There was a long silence. The Huron wrapped his blanket closer, and
looked at me, while I stared back as unwinkingly. His face was a mask,
but I thought--as I have thought before and since when at the council
fire--that there was amusement in the very blankness of his gaze, and
that my effort to outdo him at his own mummery somewhat taxed his
gravity. When he spoke at last he told his story concisely.

A half hour later, I went in search of Cadillac. He heard my step on
the crunching gravel, and when I was still rods away, he laid his
finger on his lips for silence.
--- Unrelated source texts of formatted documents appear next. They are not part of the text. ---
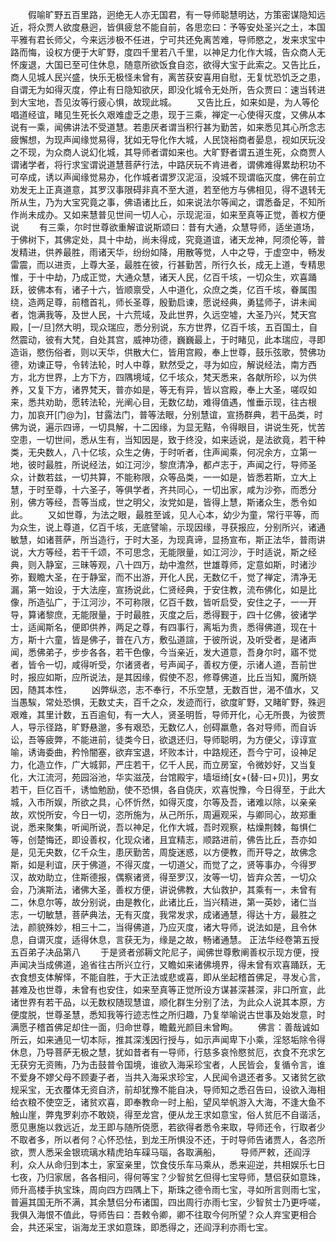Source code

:<!-- { "loadSidebar": true } -->
　　假喻旷野五百里路，迥绝无人亦无国君，有一导师聪慧明达，方策密谋隐知远近，将众贾人欲度悬迥，皆俱疲怠不能自前，各思恋曰：予等安处圣兴之土，本国平雅有君长师父，今来远涉极不任进，宁可共还免离苦难，导师愍之，发来求宝中路而悔，设权方便于大旷野，度四千里若八千里，以神足力化作大城，告众商人无怀废退，大国已至可住休息，随意所欲饭食自恣，欲得大宝于此索之。又告比丘，商人见城人民兴盛，快乐无极怪未曾有，离苦获安喜用自慰，无复忧恐饥乏之患，自谓无为如得灭度，停止有日隐知欲厌，即没化城令无处所，告众贾曰：速当转进到大宝地，吾见汝等行疲心惧，故现此城。
　　又告比丘，如来如是，为人等伦唱道经谊，睹见生死长久艰难虚乏之患，现于三乘，禅定一心使得灭度，又佛从本说有一乘，闻佛讲法不受道慧。若患厌者谓当积行甚为勤苦，如来悉见其心所念志疲懈想，为现声闻缘觉易得，犹如无导化作大城，人民饶裕商者晏息，视如厌玩没之不现，为众商人说幻化城，其导师者谓如来也。大旷野者谓五道生死，众商贾人谓诸学者，将行求宝谓说道慧菩萨行法，中路厌玩不肯进者，谓佛难得累劫积功不可卒成，诱以声闻缘觉易办，化作城者谓罗汉泥洹，没城不现谓临灭度，佛在前立劝发无上正真道意，其罗汉事限碍非真不至大道，若至他方与佛相见，得不退转无所从生，乃为大宝究竟之事，佛语诸比丘，如来说法尔等闻之，谓悉备足，不知所作尚未成办。又如来慧普见世间一切人心，示现泥洹，如来至真等正觉，善权方便说
　　有三乘，尔时世尊欲重解谊说斯颂曰：昔有大通，众慧导师，适坐道场，于佛树下，其佛定处，具十中劫，尚未得成，究竟道谊，诸天龙神，阿须伦等，普发精进，供养最胜，雨诸天华，纷纷如降，用散等觉，人中之导，于虚空中，畅发雷震，而以进贡，上尊大圣，最胜在彼，行甚勤苦，所行久长，成无上道，专精思惟，于十中劫，乃成正觉，大通众慧，诸天人民，亿百千垓，一切众生，欢喜踊跃，彼佛本有，诸子十六，皆顺禀受，人中道化，众庶之类，亿百千垓，眷属围绕，造两足尊，前稽首礼，师长圣尊，殷勤启谏，愿说经典，勇猛师子，讲未闻者，饱满我等，及世人民，十六荒域，及此世界，久远空墟，大圣乃兴，梵天宫殿，[一/旦]然大明，现众瑞应，悉分别说，东方世界，亿百千垓，五百国土，自然震动，彼有大梵，自处其宫，威神功德，巍巍最上，于时睹见，此本瑞应，寻即造诣，愍伤俗者，则以天华，供散大仁，皆用宫殿，奉上世尊，鼓乐弦歌，赞佛功德，劝谏正导，令转法轮，时人中尊，默然受之，寻为如应，解说经法，南方西方，北方世界，上方下方，四隅境域，亿千垓众，梵天悉来，各献所珍，以为供养，又复下方，诸界梵天，普亦如是，等无有异，皆以宫殿，奉上大圣，嗟叹如来，悉共劝助，愿转法轮，光阐心目，无数亿劫，难得值遇，惟垂示现，往古根力，加哀开[门@为]，甘露法门，普等法眼，分别慧谊，宣扬群典，若干品类，时佛为说，遍示四谛，一切具解，十二因缘，为显无黠，令得眼目，讲说生死，忧苦空患，一切世间，悉从生有，当知因是，致于终没，如来适说，是法欲竟，若干种类，无央数人，八十亿垓，众生之俦，于时听者，住声闻乘，何况余方，立第一地，彼时最胜，所说经法，如江河沙，黎庶清净，都卢志于，声闻之行，导师圣众，计数若兹，一切共算，不能称限，众等品类，一一如是，皆悉若斯，立大上慧，于时至尊，十六圣子，等俱学者，齐共同心，一切出家，咸为沙弥，而悉分别，佛方等经，吾等当成，世之明父，汝党如是，皆得上慧，斯诸众生，悉令如此。
　　又如世尊，为法之眼，最胜至诚，见人心本，幼少为童，常行平等，而为众生，说上尊道，亿百千垓，无底譬喻，示现因缘，寻获报应，分别所兴，诸通敏慧，如诸菩萨，所当造行，于时大圣，为现真谛，显扬宣布，斯正法华，普雨讲说，大方等经，若干千颂，不可思念，无能限量，如江河沙，于时适说，斯之经典，则入静室，三昧等观，八十四万，劫中澹然，世雄尊师，定意如斯，时诸沙弥，觐瞻大圣，在于静室，而不出游，开化人民，无数亿千，觉了禅定，清净无漏，第一始设，于大法座，宣扬说此，仁贤经典，于安住教，流布佛化，如是比像，所造弘广，于江河沙，不可称限，亿百千数，皆听启受，安住之子，一一开导，算诸黎庶，无能限量，于时最胜，灭度之后，悉得觐于，四十亿佛，彼诸学士，适闻斯名，便即供养，两足之尊，有四事行，离垢为贵，悉得佛道，现在十方，斯十六童，皆是佛子，普在八方，敷弘道諠，于彼所说，及听受者，是诸声闻，悉佛弟子，步步各各，若干色像，今当亲近，发大道意，吾身尔时，寤不觉者，皆令一切，咸得听受，尔诸贤者，号声闻子，善权方便，示诸人道，吾前世时，报应如斯，应所说法，是其因缘，假使不忍，修尊佛道，比丘当知，魔所娆因，随其本性，
　　凶弊纵恣，志不奉行，不乐空慧，无数百世，渴不值水，又当愚騃，常处恐惧，无数丈夫，百千之众，发迹而行，欲度旷野，又睹旷野，殊迥艰难，其里计数，五百逾旬，有一大人，贤圣明哲，导师开化，心无所畏，为彼贾人，导示径路，旷野悬邈，多有艰恐，无数亿人，创碍羸惫，各对导师，而自诉讼，吾等疲弊，不能进前，徒类今日，欲退还归，导师聪明，为方便父，谆谆宣喻，诱诲委曲，矜怜闇塞，欲弃宝退，坏败本计，中路规还，吾今宁可，设神足力，化造立作，广大城郭，严庄若干，亿千人民，而立房室，令微妙好，又当复化，大江流河，苑园浴池，华实滋茂，台馆殿宇，墙垣绮[女+(替-曰+贝)]，男女若干，巨亿百千，诱恤勉励，使不恐惧，各自侥庆，欢喜悦豫，今日得至，于此大城，入市所娱，所欲之具，心怀忻然，如得灭度，尔等及吾，诸难以除，以亲亲故，欢悦所安，今日一切，恣所施为，从己所乐，周遍观采，与卿同心，故郑重说，悉来聚集，听闻所说，吾以神足，化作大城，吾时观察，枯燥荆棘，每惧仁等，创楚悔还，即设善权，化现众诸，且宜精志，顺路进前，佛告比丘，吾亦如是，见无央数，亿千众生，患厌勤苦，周旋迷惑，以方便教，而开导之，故佛念斯，如是利谊，厌于佛道，不得灭度，一切道父，而觉了之，贤等事办，今得罗汉，故劝助立，住斯德报，偶察诸贤，得至罗汉，汝等一切，皆弃众苦，一切众会，乃演斯法，诸佛大圣，善权方便，讲说佛教，大仙救护，其乘有一，未曾有二，休息尔等，故分别说，由是教化，此诸比丘，当兴精进，第一英妙，诸仁当志，一切敏慧，菩萨典法，无有灭度，我常发求，成诸通慧，得达十方，最胜之法，颜貌殊妙，相三十二，当得佛道，乃应灭度，诸大导师，说法如是，且令休息，自谓灭度，适得休息，言获无为，缘是之故，畅诸通慧。
正法华经卷第五授五百弟子决品第八
　　于是贤者邠耨文陀尼子，闻佛世尊敷阐善权示现方便，授声闻决当成佛道，追省往古所兴立行，又瞻如来诸佛境界，得未曾有欢喜踊跃，无衣食想支体解怿，不能自胜，于大正法或悲或喜，即从坐起稽首佛足，寻发心言，甚难及也世尊，未曾有也安住，如来至真等正觉所设方谋甚深甚深，非口所宣，此诸世界有若干品，以无数权随现慧谊，顺化群生分别了法，为此众人说其本原，方便度脱，世尊圣慧，悉知我等行迹志性之所归趣，乃复举喻说古世事及始发意，时满愿子稽首佛足却住一面，归命世尊，瞻戴光颜目未曾眴。
　　佛言：善哉诚如所云，如来通见一切本际，推其深浅因行授与，如示声闻卑下小乘，淫怒垢除令得休息，乃导菩萨无极之慧，犹如昔者有一导师，行慈多哀怜愍贫厄，衣食不充求乞无获穷无资贿，乃为击鼓普令国境，谁欲入海采珍宝者，人民皆会，复循令言，谁不爱身不嫪父母不顾妻子者，当共入海采求珍宝，人民闻令退还者多。又诸贫乞欲规采宝，无衣覆体无资自济，前却犹豫不能自决，导师知之悉召告曰，设欲入海相给衣粮不使空乏，诸贫欢喜，即奉教命一时上船，望风举帆游入大海，不逢大鱼不触山崖，弊鬼罗刹亦不敢娆，得至龙宫，便从龙王求如意宝，俗人贫厄不自谐活，愿见惠施以救远近，龙王即与随所侥愿，若欲得者悉令来取，导师还令，行取者少不取者多，所以者何？心怀恐怯，到龙王所惧没不还，于时导师告诸贾人，各恣所欲，贾人悉采金银琉璃水精虎珀车磲马瑙，各取满船，
　　导师严敕，还阎浮利，众人从命归到本土，家室亲里，饮食伎乐车马乘从，悉来迎逆，共相娱乐七日七夜，乃归家居，各各相问，得何等宝？少智贫乞但得七宝导师，慧侣获如意珠，师升高楼手执宝珠，周向四方四隅上下，斯珠之德令雨七宝，寻如所言则雨七宝，普遍其国无所不满，其余慧侣分布诸国，四出周行亦雨七宝，少智贫士乃更呼嗟，我俱入海恨不值此，导师告曰：吾敕令卿，卿不往取今何所望？众人弃宝更相合会，共还采宝，诣海龙王求如意珠，即悉得之，还阎浮利亦雨七宝。

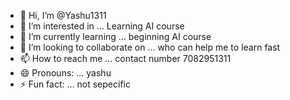- 👋 Hi, I’m @Yashu1311
- 👀 I’m interested in ... Learning AI course
- 🌱 I’m currently learning ... beginning AI course
- 💞️ I’m looking to collaborate on ... who can help me to learn fast
- 📫 How to reach me ... contact number 7082951311
- 😄 Pronouns: ... yashu
- ⚡ Fun fact: ... not sepecific

<!---
Yashu1311/Yashu1311 is a ✨ special ✨ repository because its `README.md` (this file) appears on your GitHub profile.
You can click the Preview link to take a look at your changes.
--->
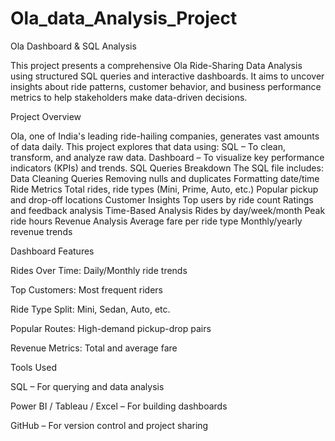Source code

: # Ola_data_Analysis_Project
Ola Dashboard & SQL Analysis

This project presents a comprehensive Ola Ride-Sharing Data Analysis using structured SQL queries and interactive dashboards. It aims to uncover insights about ride patterns, customer behavior, and business performance metrics to help stakeholders make data-driven decisions.

Project Overview

Ola, one of India's leading ride-hailing companies, generates vast amounts of data daily. This project explores that data using:
SQL – To clean, transform, and analyze raw data.
Dashboard – To visualize key performance indicators (KPIs) and trends.
SQL Queries Breakdown
The SQL file includes:
Data Cleaning Queries
Removing nulls and duplicates
Formatting date/time
Ride Metrics
Total rides, ride types (Mini, Prime, Auto, etc.)
Popular pickup and drop-off locations
Customer Insights
Top users by ride count
Ratings and feedback analysis
Time-Based Analysis
Rides by day/week/month
Peak ride hours
Revenue Analysis
Average fare per ride type
Monthly/yearly revenue trends

Dashboard Features

 Rides Over Time: Daily/Monthly ride trends

 Top Customers: Most frequent riders

 Ride Type Split: Mini, Sedan, Auto, etc.

 Popular Routes: High-demand pickup-drop pairs

 Revenue Metrics: Total and average fare

 Tools Used

SQL – For querying and data analysis

Power BI / Tableau / Excel – For building dashboards

GitHub – For version control and project sharing
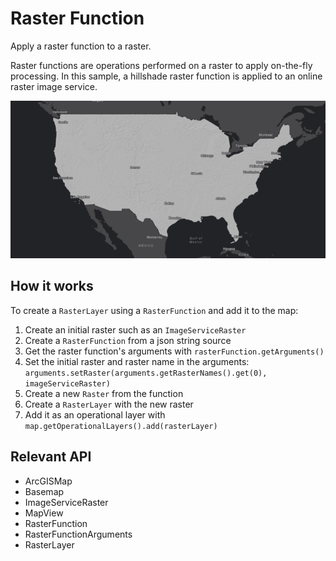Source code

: <h1>Raster Function</h1>

<p>Apply a raster function to a raster.</p>

<p>Raster functions are operations performed on a raster to apply on-the-fly processing. In this sample, a hillshade 
raster function is applied to an online raster image service.</p>

<p><img src="RasterFunction.png"/></p>

<h2>How it works</h2>

<p>To create a <code>RasterLayer</code> using a <code>RasterFunction</code> and add it to the map:</p>
<ol>
  <li>Create an initial raster such as an <code>ImageServiceRaster</code></li>
  <li>Create a <code>RasterFunction</code> from a json string source</li>
  <li>Get the raster function's arguments with <code>rasterFunction.getArguments()</code></li>
  <li>Set the initial raster and raster name in the arguments: <code>arguments.setRaster(arguments.getRasterNames().get(0), imageServiceRaster)</code></li>
  <li>Create a new <code>Raster</code> from the function</li>
  <li>Create a <code>RasterLayer</code> with the new raster</li>
  <li>Add it as an operational layer with <code>map.getOperationalLayers().add(rasterLayer)</code></li>
</ol>

<h2>Relevant API</h2>

<ul>
  <li>ArcGISMap</li>
  <li>Basemap</li>
  <li>ImageServiceRaster</li>
  <li>MapView</li>
  <li>RasterFunction</li>
  <li>RasterFunctionArguments</li>
  <li>RasterLayer</li>
</ul>
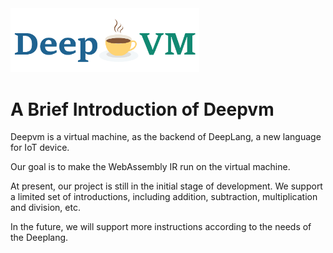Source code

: <img src="./doc/assets/deepvm-logo.png" width="60%"/>

# A Brief Introduction of Deepvm

Deepvm is a virtual machine, as the backend of DeepLang, a new language for IoT device.

Our goal is to make the WebAssembly IR run on the virtual machine.

At present, our project is still in the initial stage of development. We support a limited set of introductions, including addition, subtraction, multiplication and division, etc.

In the future, we will support more instructions according to the needs of the Deeplang.
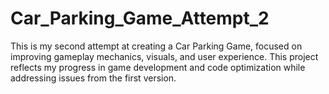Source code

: # Car_Parking_Game_Attempt_2
This is my second attempt at creating a Car Parking Game, focused on improving gameplay mechanics, visuals, and user experience. This project reflects my progress in game development and code optimization while addressing issues from the first version.
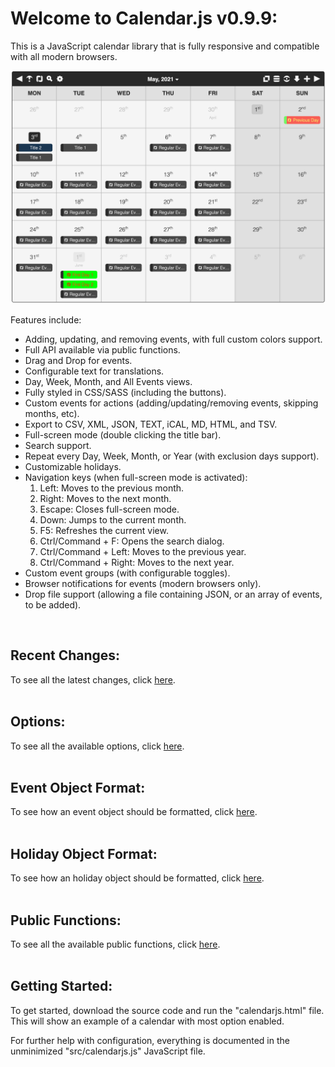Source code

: # Welcome to Calendar.js v0.9.9:

This is a JavaScript calendar library that is fully responsive and compatible with all modern browsers.

![CalendarJs](images/main.png)

Features include:
- Adding, updating, and removing events, with full custom colors support.
- Full API available via public functions.
- Drag and Drop for events.
- Configurable text for translations.
- Day, Week, Month, and All Events views.
- Fully styled in CSS/SASS (including the buttons).
- Custom events for actions (adding/updating/removing events, skipping months, etc).
- Export to CSV, XML, JSON, TEXT, iCAL, MD, HTML, and TSV.
- Full-screen mode (double clicking the title bar).
- Search support.
- Repeat every Day, Week, Month, or Year (with exclusion days support).
- Customizable holidays.
- Navigation keys (when full-screen mode is activated):
  1. Left:  Moves to the previous month.
  2. Right:  Moves to the next month.
  3. Escape:  Closes full-screen mode.
  4. Down:  Jumps to the current month.
  6. F5:  Refreshes the current view.
  7. Ctrl/Command + F:  Opens the search dialog.
  8. Ctrl/Command + Left:  Moves to the previous year.
  9. Ctrl/Command + Right:  Moves to the next year.
- Custom event groups (with configurable toggles).
- Browser notifications for events (modern browsers only).
- Drop file support (allowing a file containing JSON, or an array of events, to be added).
<br>

## Recent Changes:

To see all the latest changes, click [here](CHANGES.md).
<br>
<br>

## Options:

To see all the available options, click [here](OPTIONS.md).
<br>
<br>

## Event Object Format:

To see how an event object should be formatted, click [here](EVENT.md).
<br>
<br>

## Holiday Object Format:

To see how an holiday object should be formatted, click [here](HOLIDAY.md).
<br>
<br>

## Public Functions:

To see all the available public functions, click [here](FUNCTIONS.md).
<br>
<br>

## Getting Started:

To get started, download the source code and run the "calendarjs.html" file.  This will show an example of a calendar with most option enabled.

For further help with configuration, everything is documented in the unminimized "src/calendarjs.js" JavaScript file.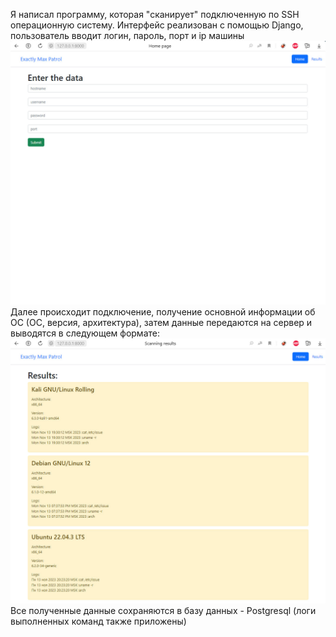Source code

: Я написал программу, которая "сканирует" подключенную по SSH операционную систему.
Интерфейс реализован с помощью Django, пользователь вводит логин, пароль, порт и ip машины
![image](input.jpg)
Далее происходит подключение, получение основной информации об ОС (ОС, версия, архитектура), затем данные передаются на сервер и выводятся 
в следующем формате:
![image](results.jpg)
Все полученные данные сохраняются в базу данных - Postgresql (логи выполненных команд также приложены)
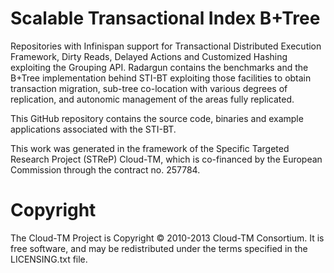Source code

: Scalable Transactional Index B+Tree
======


Repositories with Infinispan support for Transactional Distributed Execution Framework, Dirty Reads, Delayed Actions and Customized Hashing exploiting the Grouping API.
Radargun contains the benchmarks and the B+Tree implementation behind STI-BT exploiting those facilities to obtain transaction migration, sub-tree co-location with various degrees of replication, and autonomic management of the areas fully replicated.


This GitHub repository contains the source code, binaries and example applications associated with the STI-BT.

This work was generated in the framework of the Specific Targeted Research Project (STReP) Cloud-TM, which is co-financed by the European Commission through the contract no. 257784.


Copyright
============
The Cloud-TM Project is Copyright © 2010-2013 Cloud-TM Consortium. It is free software, and may be redistributed under the terms specified in the LICENSING.txt file.
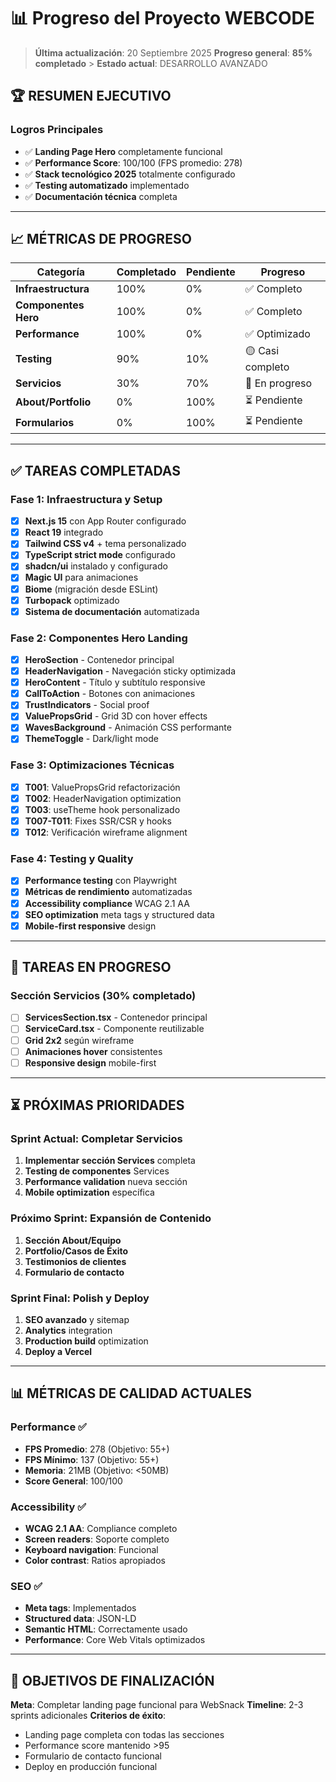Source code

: # 📊 Progreso del Proyecto WEBCODE

> **Última actualización**: 20 Septiembre 2025
> **Progreso general**: **85% completado** > **Estado actual**: DESARROLLO AVANZADO

## 🏆 **RESUMEN EJECUTIVO**

### **Logros Principales**

- ✅ **Landing Page Hero** completamente funcional
- ✅ **Performance Score**: 100/100 (FPS promedio: 278)
- ✅ **Stack tecnológico 2025** totalmente configurado
- ✅ **Testing automatizado** implementado
- ✅ **Documentación técnica** completa

---

## 📈 **MÉTRICAS DE PROGRESO**

| Categoría            | Completado | Pendiente | Progreso         |
| -------------------- | ---------- | --------- | ---------------- |
| **Infraestructura**  | 100%       | 0%        | ✅ Completo      |
| **Componentes Hero** | 100%       | 0%        | ✅ Completo      |
| **Performance**      | 100%       | 0%        | ✅ Optimizado    |
| **Testing**          | 90%        | 10%       | 🟡 Casi completo |
| **Servicios**        | 30%        | 70%       | 🔄 En progreso   |
| **About/Portfolio**  | 0%         | 100%      | ⏳ Pendiente     |
| **Formularios**      | 0%         | 100%      | ⏳ Pendiente     |

---

## ✅ **TAREAS COMPLETADAS**

### **Fase 1: Infraestructura y Setup**

- [x] **Next.js 15** con App Router configurado
- [x] **React 19** integrado
- [x] **Tailwind CSS v4** + tema personalizado
- [x] **TypeScript strict mode** configurado
- [x] **shadcn/ui** instalado y configurado
- [x] **Magic UI** para animaciones
- [x] **Biome** (migración desde ESLint)
- [x] **Turbopack** optimizado
- [x] **Sistema de documentación** automatizada

### **Fase 2: Componentes Hero Landing**

- [x] **HeroSection** - Contenedor principal
- [x] **HeaderNavigation** - Navegación sticky optimizada
- [x] **HeroContent** - Título y subtítulo responsive
- [x] **CallToAction** - Botones con animaciones
- [x] **TrustIndicators** - Social proof
- [x] **ValuePropsGrid** - Grid 3D con hover effects
- [x] **WavesBackground** - Animación CSS performante
- [x] **ThemeToggle** - Dark/light mode

### **Fase 3: Optimizaciones Técnicas**

- [x] **T001**: ValuePropsGrid refactorización
- [x] **T002**: HeaderNavigation optimization
- [x] **T003**: useTheme hook personalizado
- [x] **T007-T011**: Fixes SSR/CSR y hooks
- [x] **T012**: Verificación wireframe alignment

### **Fase 4: Testing y Quality**

- [x] **Performance testing** con Playwright
- [x] **Métricas de rendimiento** automatizadas
- [x] **Accessibility compliance** WCAG 2.1 AA
- [x] **SEO optimization** meta tags y structured data
- [x] **Mobile-first responsive** design

---

## 🔄 **TAREAS EN PROGRESO**

### **Sección Servicios (30% completado)**

- [ ] **ServicesSection.tsx** - Contenedor principal
- [ ] **ServiceCard.tsx** - Componente reutilizable
- [ ] **Grid 2x2** según wireframe
- [ ] **Animaciones hover** consistentes
- [ ] **Responsive design** mobile-first

---

## ⏳ **PRÓXIMAS PRIORIDADES**

### **Sprint Actual: Completar Servicios**

1. **Implementar sección Services** completa
2. **Testing de componentes** Services
3. **Performance validation** nueva sección
4. **Mobile optimization** específica

### **Próximo Sprint: Expansión de Contenido**

1. **Sección About/Equipo**
2. **Portfolio/Casos de Éxito**
3. **Testimonios de clientes**
4. **Formulario de contacto**

### **Sprint Final: Polish y Deploy**

1. **SEO avanzado** y sitemap
2. **Analytics** integration
3. **Production build** optimization
4. **Deploy a Vercel**

---

## 📊 **MÉTRICAS DE CALIDAD ACTUALES**

### **Performance** ✅

- **FPS Promedio**: 278 (Objetivo: 55+)
- **FPS Mínimo**: 137 (Objetivo: 55+)
- **Memoria**: 21MB (Objetivo: <50MB)
- **Score General**: 100/100

### **Accessibility** ✅

- **WCAG 2.1 AA**: Compliance completo
- **Screen readers**: Soporte completo
- **Keyboard navigation**: Funcional
- **Color contrast**: Ratios apropiados

### **SEO** ✅

- **Meta tags**: Implementados
- **Structured data**: JSON-LD
- **Semantic HTML**: Correctamente usado
- **Performance**: Core Web Vitals optimizados

---

## 🎯 **OBJETIVOS DE FINALIZACIÓN**

**Meta**: Completar landing page funcional para WebSnack
**Timeline**: 2-3 sprints adicionales
**Criterios de éxito**:

- Landing page completa con todas las secciones
- Performance score mantenido >95
- Formulario de contacto funcional
- Deploy en producción funcional
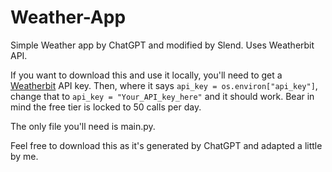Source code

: # Weather-App
Simple Weather app by ChatGPT and modified by Slend. Uses Weatherbit API.

If you want to download this and use it locally, you'll need to get a [Weatherbit](https://www.weatherbit.io/) API key. Then, where it says `api_key = os.environ["api_key"]`, change that to `api_key = "Your_API_key_here"` and it should work.
Bear in mind the free tier is locked to 50 calls per day.

The only file you'll need is main.py.

Feel free to download this as it's generated by ChatGPT and adapted a little by me.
I went to him rather resentfully, for
I had had no mind to shout my news in the street of the settlement, and
I thought that he was acting like a child. But he took no notice of my
pique, and clapped me on the shoulder as if we were pot-companions.

"Hush, man," he whispered fretfully. "Your look is fairly shouting the
news abroad. No need to keep your tongue sealed, when you carry such a
tell-tale face. So they have an Iroquois?"

I dropped my shoulder away from under his hand. "If that is the news
that you say I shouted, no harm is done,--save to my honor. No, they
have no Iroquois."

Cadillac stopped. "No Iroquois!" he echoed heavily.

"No, monsieur. They have an Englishman."

It was as if I had struck him. He stepped back, and his face grew dull
red.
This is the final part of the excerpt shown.